(Excerpted data)

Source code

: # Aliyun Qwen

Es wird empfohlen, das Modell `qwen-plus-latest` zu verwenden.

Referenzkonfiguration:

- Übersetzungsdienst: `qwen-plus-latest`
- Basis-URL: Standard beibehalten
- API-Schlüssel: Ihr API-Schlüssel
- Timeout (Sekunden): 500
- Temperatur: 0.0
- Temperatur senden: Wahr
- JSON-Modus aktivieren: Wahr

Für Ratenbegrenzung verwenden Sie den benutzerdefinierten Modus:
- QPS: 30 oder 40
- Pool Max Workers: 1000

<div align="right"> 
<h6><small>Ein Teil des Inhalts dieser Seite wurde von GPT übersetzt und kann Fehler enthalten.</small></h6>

(End Excerpted data)

**Assignment**
Using the records above, output exactly the lines from the first through the line that contains "- JSON-Modus aktivieren: Wahr", with both of those included.

**Solution to this exercise**
Source code

: # Aliyun Qwen

Es wird empfohlen, das Modell `qwen-plus-latest` zu verwenden.

Referenzkonfiguration:

- Übersetzungsdienst: `qwen-plus-latest`
- Basis-URL: Standard beibehalten
- API-Schlüssel: Ihr API-Schlüssel
- Timeout (Sekunden): 500
- Temperatur: 0.0
- Temperatur senden: Wahr
- JSON-Modus aktivieren: Wahr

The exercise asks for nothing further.